GitLab on Thursday announced it's making its continuous integration and deployment (CI/CD) tools available to businesses and open source users on GitHub, a competing code repository.
The integration allows GitLab users to create a CI/CD project in GitLab connected to a GitHub code repository. Whenever code is pushed to GitHub, GitLab CI/CD will automatically run and post results back to GitHub.
GitHub has more than 27 million users, and without its own CI tools, it offers several third-party integrations to services like Travis CI and CircleCI. However, this is the first time GitLab has let users run CI/CD on a different source code management platform.
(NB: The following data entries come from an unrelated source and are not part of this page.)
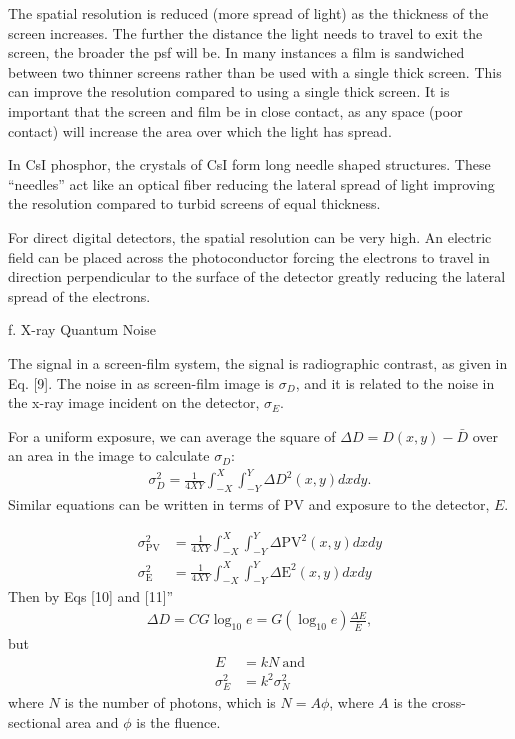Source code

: \documentclass[mphy386-notes.tex]{subfiles}
\begin{document}
The spatial resolution is reduced (more spread of light) as the thickness of the
screen increases. The further the distance the light needs to travel to exit
the screen, the broader the psf will be. In many instances a film is sandwiched
between two thinner screens rather than be used with a single thick screen.
This can improve the resolution compared to using a single thick screen. It is
important that the screen and film be in close contact, as any space (poor
contact) will increase the area over which the light has spread.

In CsI phosphor, the crystals of CsI form long needle shaped structures. These
“needles” act like an optical fiber reducing the lateral spread of light
improving the resolution compared to turbid screens of equal thickness.

For direct digital detectors, the spatial resolution can be very high. An
electric field can be placed across the photoconductor forcing the electrons to
travel in direction perpendicular to the surface of the detector greatly
reducing the lateral spread of the electrons.

f. X-ray Quantum Noise

The signal in a screen-film system, the signal is radiographic contrast, as
given in Eq. [9]. The noise in as screen-film image is $\sigma_D$, and it is
related to the noise in the x-ray image incident on the detector, $\sigma_E$.

For a uniform exposure, we can average the square of $\Delta D = D(x,y) - \bar{D}$
over an area in the image to calculate $\sigma_D$:
\begin{align}
  \sigma_D^2 = \frac{1}{4XY}\int_{-X}^{X}\int_{-Y}^{Y}\Delta D^2(x,y)dxdy.
\end{align}
Similar equations can be written in terms of PV and exposure to the detector, $E$. 

\begin{align}
  \sigma_{\text{PV}}^2 &= \frac{1}{4XY}\int_{-X}^{X}\int_{-Y}^{Y}\Delta \text{PV}^2(x,y)dxdy\\
    \sigma_{\text{E}}^2 &= \frac{1}{4XY}\int_{-X}^{X}\int_{-Y}^{Y}\Delta \text{E}^2(x,y)dxdy
\end{align}
Then by Eqs [10] and [11]''
\begin{align}
  \Delta D = CG\log_{10}e = G(\log_{10}e)\frac{\Delta E}{\bar{E}},
\end{align}
but
\begin{align}
  E &= kN \ \text{and}\\
  \sigma_E^2 &= k^2\sigma_N^2
\end{align}
where $N$ is the number of photons, which is $N = A\phi$, where $A$ is the
cross-sectional area and $\phi$ is the fluence.
\end{document}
GitLab is trying to reach more developers this way because it believes CI/CD is "a core component of making your DevOps transformation," Mark Pundsack, head of product at GitLab, told ZDNet.
GitLab has expanded its platform in recent years with more DevOps-focused tools and now counts several major enterprises as customers, including Ticketmaster, Alibaba, Sony, and Intel.
Many large enterprise customers are standardizing on GitLab CI, Pundsack said, but still use GitHub for some source code management. This new integration should help those customers, he said. GitLab also recently acquired Gemnasium, a security testing firm that has several customers using GitHub. Those customers can now use GitLab CI/CD for their security needs without have to migrate their code.